Kauai Shrimp and Winter Squash Curry
INGREDIENTS
2 lbs. winter squash (about 4 cups diced)
2 shallots
2 cloves garlic
1 Tbsp grated fresh ginger
2 Tbsp olive oil
1 Tbsp curry powder
1 tsp ground cumin
1 15oz. can fire roasted diced tomatoes
1/2 cup water
1 13.5oz can full-fat coconut milk
1 pound Kauai Shrimp
1/2 tsp salt (or to taste)
Instructions
Peel and dice the butternut squash into ½-inch pieces. Dice the shallots, mince the garlic, and grate the ginger.
Heat a large skillet over medium. Add the olive oil, shallots, garlic, and ginger, and sauté for a few minutes, or until the shallots are translucent. Add the curry powder and cumin and sauté for one minute more.

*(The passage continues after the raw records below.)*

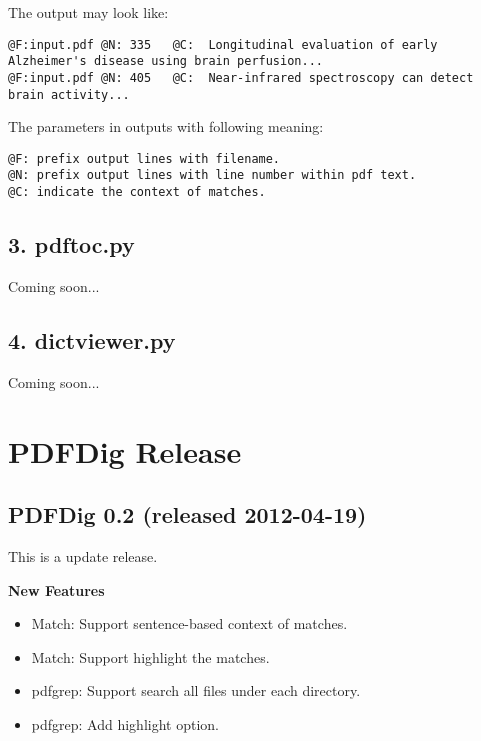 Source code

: \documentclass[letterpaper,10pt,oneside]{sphinxmanual}
\begin{document}
The output may look like:

\begin{Verbatim}[commandchars=\\\{\}]
@F:input.pdf @N: 335   @C:  Longitudinal evaluation of early Alzheimer's disease using brain perfusion...
@F:input.pdf @N: 405   @C:  Near-infrared spectroscopy can detect brain activity...
\end{Verbatim}

The parameters in outputs with following meaning:

\begin{Verbatim}[commandchars=\\\{\}]
@F: prefix output lines with filename.
@N: prefix output lines with line number within pdf text.
@C: indicate the context of matches.
\end{Verbatim}


\section{3. pdftoc.py}
\label{utility:pdftoc-py}
Coming soon...


\section{4. dictviewer.py}
\label{utility:dictviewer-py}
Coming soon...


\chapter{PDFDig Release}
\label{release:pdfdig-release}\label{release::doc}

\section{PDFDig 0.2 (released 2012-04-19)}
\label{release:pdfdig-0-2-released-2012-04-19}
This is a update release.

\textbf{New Features}
\begin{itemize}
\item {} 
Match: Support sentence-based context of matches.

\item {} 
Match: Support highlight the matches.

\item {} 
pdfgrep: Support search all files under each directory.

\item {} 
pdfgrep: Add highlight option.

\end{itemize}
\end{document}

Add the diced tomatoes and water to the skillet. Stir to combine and dissolve any browned bits off the bottom of the skillet.
Add the diced butternut squash and stir to combine. Place a lid on the skillet and let the squash simmer in the sauce for about 10 minutes, or just until fork-tender.
Add the coconut milk to the skillet, stir to combine, and heat through.
Once the sauce is hot again, add the shrimp to the curry and cook, stirring occasionally, until cooked through, 5 to 7 minutes. Season the curry to taste with salt, then enjoy!